◆ Description of the task: Every entry that follows must be written out exactly, apart from its pictures.

[Start of section]

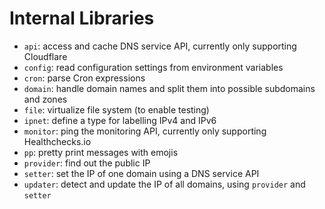 # Internal Libraries

- `api`: access and cache DNS service API, currently only supporting Cloudflare
- `config`: read configuration settings from environment variables
- `cron`: parse Cron expressions
- `domain`: handle domain names and split them into possible subdomains and zones
- `file`: virtualize file system (to enable testing)
- `ipnet`: define a type for labelling IPv4 and IPv6
- `monitor`: ping the monitoring API, currently only supporting Healthchecks.io
- `pp`: pretty print messages with emojis
- `provider`: find out the public IP
- `setter`: set the IP of one domain using a DNS service API
- `updater`: detect and update the IP of all domains, using `provider` and `setter`

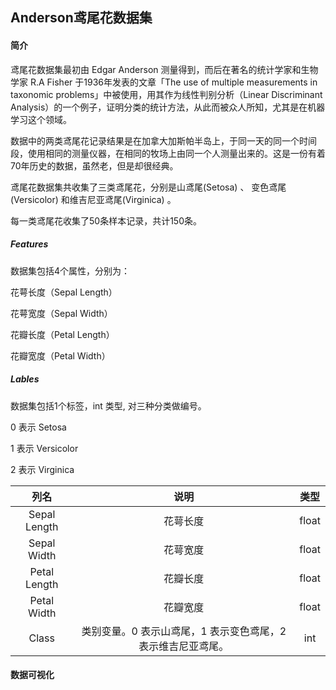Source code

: ## Anderson鸢尾花数据集

#### 简介

鸢尾花数据集最初由 Edgar Anderson 测量得到，而后在著名的统计学家和生物学家 R.A Fisher 于1936年发表的文章「The use of multiple measurements in taxonomic problems」中被使用，用其作为线性判别分析（Linear Discriminant Analysis）的一个例子，证明分类的统计方法，从此而被众人所知，尤其是在机器学习这个领域。 

数据中的两类鸢尾花记录结果是在加拿大加斯帕半岛上，于同一天的同一个时间段，使用相同的测量仪器，在相同的牧场上由同一个人测量出来的。这是一份有着70年历史的数据，虽然老，但是却很经典。

鸢尾花数据集共收集了三类鸢尾花，分别是山鸢尾(Setosa) 、 变色鸢尾(Versicolor) 和维吉尼亚鸢尾(Virginica) 。

每一类鸢尾花收集了50条样本记录，共计150条。

##### Features

数据集包括4个属性，分别为：

花萼长度（Sepal Length）

花萼宽度（Sepal Width）

花瓣长度（Petal Length）

花瓣宽度（Petal Width）

##### Lables

数据集包括1个标签，int 类型, 对三种分类做编号。

0 表示 Setosa 

1 表示 Versicolor 

2 表示 Virginica

|     列名     |                             说明                             | 类型  |
| :----------: | :----------------------------------------------------------: | :---: |
| Sepal Length |                           花萼长度                           | float |
| Sepal Width  |                           花萼宽度                           | float |
| Petal Length |                           花瓣长度                           | float |
| Petal Width  |                           花瓣宽度                           | float |
|    Class     | 类别变量。0 表示山鸢尾，1 表示变色鸢尾，2 表示维吉尼亚鸢尾。 |  int  |

#### 数据可视化

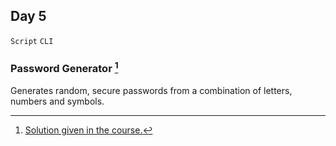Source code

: ## Day 5

`Script` `CLI` 


### Password Generator [^solution]

Generates random, secure passwords from a combination of letters, numbers and symbols.

[^solution]: [Solution given in the course.](https://replit.com/@appbrewery/password-generator-end)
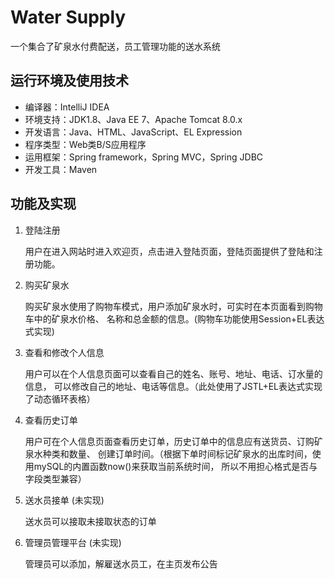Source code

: # Water Supply
一个集合了矿泉水付费配送，员工管理功能的送水系统
## 运行环境及使用技术

 - 编译器：IntelliJ IDEA
 - 环境支持：JDK1.8、Java EE 7、Apache Tomcat 8.0.x
 - 开发语言：Java、HTML、JavaScript、EL Expression
 - 程序类型：Web类B/S应用程序
 - 运用框架：Spring framework，Spring MVC，Spring JDBC
 - 开发工具：Maven

## 功能及实现

1. 登陆注册

   用户在进入网站时进入欢迎页，点击进入登陆页面，登陆页面提供了登陆和注册功能。

2. 购买矿泉水

   购买矿泉水使用了购物车模式，用户添加矿泉水时，可实时在本页面看到购物车中的矿泉水价格、
   名称和总金额的信息。(购物车功能使用Session+EL表达式实现)

3. 查看和修改个人信息

   用户可以在个人信息页面可以查看自己的姓名、账号、地址、电话、订水量的信息，
   可以修改自己的地址、电话等信息。（此处使用了JSTL+EL表达式实现了动态循环表格）

4. 查看历史订单

   用户可在个人信息页面查看历史订单，历史订单中的信息应有送货员、订购矿泉水种类和数量、
   创建订单时间。（根据下单时间标记矿泉水的出库时间，使用mySQL的内置函数now()来获取当前系统时间，
   所以不用担心格式是否与字段类型兼容）
  
5. 送水员接单 (未实现)

   送水员可以接取未接取状态的订单

6. 管理员管理平台 (未实现) 

   管理员可以添加，解雇送水员工，在主页发布公告
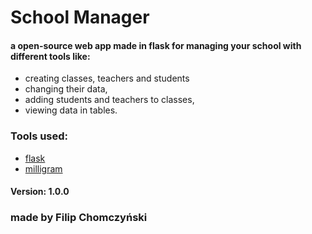 # School Manager
#### a open-source web app made in flask for managing your school with different tools like:
- creating classes, teachers and students
- changing their data,
- adding students and teachers to classes,
- viewing data in tables.

### Tools used:
- [flask](https://flask.palletsprojects.com/en/2.2.x/)
- [milligram](https://milligram.io/)

#### Version: 1.0.0

### made by Filip Chomczyński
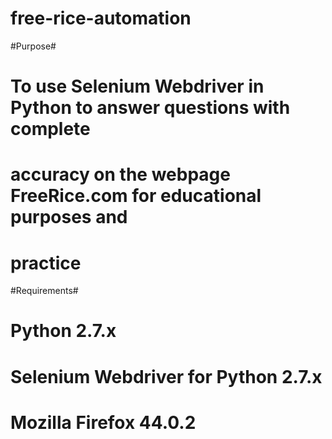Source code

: # free-rice-automation

#Purpose#
# 		To use Selenium Webdriver in Python to answer questions with complete 
#		accuracy on the webpage FreeRice.com for educational purposes and
#		practice

#Requirements#
#		Python 2.7.x
#		Selenium Webdriver for Python 2.7.x
#		Mozilla Firefox 44.0.2

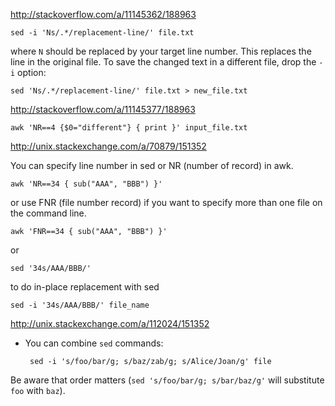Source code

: http://stackoverflow.com/a/11145362/188963

    sed -i 'Ns/.*/replacement-line/' file.txt

where `N` should be replaced by your target line number. This replaces the line in the original file. To save the changed text in a different file, drop the `-i` option:

    sed 'Ns/.*/replacement-line/' file.txt > new_file.txt
    
http://stackoverflow.com/a/11145377/188963

    awk 'NR==4 {$0="different"} { print }' input_file.txt
    
http://unix.stackexchange.com/a/70879/151352
    
You can specify line number in sed or NR (number of record) in awk.

    awk 'NR==34 { sub("AAA", "BBB") }'
or use FNR (file number record) if you want to specify more than one file on the command line.

    awk 'FNR==34 { sub("AAA", "BBB") }'

or

    sed '34s/AAA/BBB/'

to do in-place replacement with sed

    sed -i '34s/AAA/BBB/' file_name
    

http://unix.stackexchange.com/a/112024/151352

 - You can combine `sed` commands:

        sed -i 's/foo/bar/g; s/baz/zab/g; s/Alice/Joan/g' file

 Be aware that order matters (`sed 's/foo/bar/g; s/bar/baz/g'` will substitute `foo` with `baz`).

[End of section]

◆ Task response:
 # Internal Libraries

- `api`: access and cache DNS service API, currently only supporting Cloudflare
- `config`: read configuration settings from environment variables
- `cron`: parse Cron expressions
- `domain`: handle domain names and split them into possible subdomains and zones
- `file`: virtualize file system (to enable testing)
- `ipnet`: define a type for labelling IPv4 and IPv6
- `monitor`: ping the monitoring API, currently only supporting Healthchecks.io
- `pp`: pretty print messages with emojis
- `provider`: find out the public IP
- `setter`: set the IP of one domain using a DNS service API
- `updater`: detect and update the IP of all domains, using `provider` and `setter`

Source code

: ## Anderson鸢尾花数据集

#### 简介

鸢尾花数据集最初由 Edgar Anderson 测量得到，而后在著名的统计学家和生物学家 R.A Fisher 于1936年发表的文章「The use of multiple measurements in taxonomic problems」中被使用，用其作为线性判别分析（Linear Discriminant Analysis）的一个例子，证明分类的统计方法，从此而被众人所知，尤其是在机器学习这个领域。 

数据中的两类鸢尾花记录结果是在加拿大加斯帕半岛上，于同一天的同一个时间段，使用相同的测量仪器，在相同的牧场上由同一个人测量出来的。这是一份有着70年历史的数据，虽然老，但是却很经典。

鸢尾花数据集共收集了三类鸢尾花，分别是山鸢尾(Setosa) 、 变色鸢尾(Versicolor) 和维吉尼亚鸢尾(Virginica) 。

每一类鸢尾花收集了50条样本记录，共计150条。

##### Features

数据集包括4个属性，分别为：

花萼长度（Sepal Length）

花萼宽度（Sepal Width）

花瓣长度（Petal Length）

花瓣宽度（Petal Width）

##### Lables

数据集包括1个标签，int 类型, 对三种分类做编号。

0 表示 Setosa 

1 表示 Versicolor 

2 表示 Virginica

|     列名     |                             说明                             | 类型  |
| :----------: | :----------------------------------------------------------: | :---: |
| Sepal Length |                           花萼长度                           | float |
| Sepal Width  |                           花萼宽度                           | float |
| Petal Length |                           花瓣长度                           | float |
| Petal Width  |                           花瓣宽度                           | float |
|    Class     | 类别变量。0 表示山鸢尾，1 表示变色鸢尾，2 表示维吉尼亚鸢尾。 |  int  |

#### 数据可视化

Source code

: ## Day 5

`Script` `CLI` 


### Password Generator [^solution]

Generates random, secure passwords from a combination of letters, numbers and symbols.

[^solution]: [Solution given in the course.](https://replit.com/@appbrewery/password-generator-end)
Source code

: # Water Supply
一个集合了矿泉水付费配送，员工管理功能的送水系统
## 运行环境及使用技术

 - 编译器：IntelliJ IDEA
 - 环境支持：JDK1.8、Java EE 7、Apache Tomcat 8.0.x
 - 开发语言：Java、HTML、JavaScript、EL Expression
 - 程序类型：Web类B/S应用程序
 - 运用框架：Spring framework，Spring MVC，Spring JDBC
 - 开发工具：Maven

## 功能及实现

1. 登陆注册

   用户在进入网站时进入欢迎页，点击进入登陆页面，登陆页面提供了登陆和注册功能。

2. 购买矿泉水

   购买矿泉水使用了购物车模式，用户添加矿泉水时，可实时在本页面看到购物车中的矿泉水价格、
   名称和总金额的信息。(购物车功能使用Session+EL表达式实现)

3. 查看和修改个人信息

   用户可以在个人信息页面可以查看自己的姓名、账号、地址、电话、订水量的信息，
   可以修改自己的地址、电话等信息。（此处使用了JSTL+EL表达式实现了动态循环表格）

4. 查看历史订单

   用户可在个人信息页面查看历史订单，历史订单中的信息应有送货员、订购矿泉水种类和数量、
   创建订单时间。（根据下单时间标记矿泉水的出库时间，使用mySQL的内置函数now()来获取当前系统时间，
   所以不用担心格式是否与字段类型兼容）
  
5. 送水员接单 (未实现)

   送水员可以接取未接取状态的订单

6. 管理员管理平台 (未实现) 

   管理员可以添加，解雇送水员工，在主页发布公告
 # School Manager
#### a open-source web app made in flask for managing your school with different tools like:
- creating classes, teachers and students
- changing their data,
- adding students and teachers to classes,
- viewing data in tables.

### Tools used:
- [flask](https://flask.palletsprojects.com/en/2.2.x/)
- [milligram](https://milligram.io/)

#### Version: 1.0.0

### made by Filip Chomczyński
Source code

: # free-rice-automation

#Purpose#
# 		To use Selenium Webdriver in Python to answer questions with complete 
#		accuracy on the webpage FreeRice.com for educational purposes and
#		practice

#Requirements#
#		Python 2.7.x
#		Selenium Webdriver for Python 2.7.x
#		Mozilla Firefox 44.0.2

Source code

: http://stackoverflow.com/a/11145362/188963

    sed -i 'Ns/.*/replacement-line/' file.txt

where `N` should be replaced by your target line number. This replaces the line in the original file. To save the changed text in a different file, drop the `-i` option:

    sed 'Ns/.*/replacement-line/' file.txt > new_file.txt
    
http://stackoverflow.com/a/11145377/188963

    awk 'NR==4 {$0="different"} { print }' input_file.txt
    
http://unix.stackexchange.com/a/70879/151352
    
You can specify line number in sed or NR (number of record) in awk.

    awk 'NR==34 { sub("AAA", "BBB") }'
or use FNR (file number record) if you want to specify more than one file on the command line.

    awk 'FNR==34 { sub("AAA", "BBB") }'

or

    sed '34s/AAA/BBB/'

to do in-place replacement with sed

    sed -i '34s/AAA/BBB/' file_name
    

http://unix.stackexchange.com/a/112024/151352

 - You can combine `sed` commands:

        sed -i 's/foo/bar/g; s/baz/zab/g; s/Alice/Joan/g' file

 Be aware that order matters (`sed 's/foo/bar/g; s/bar/baz/g'` will substitute `foo` with `baz`).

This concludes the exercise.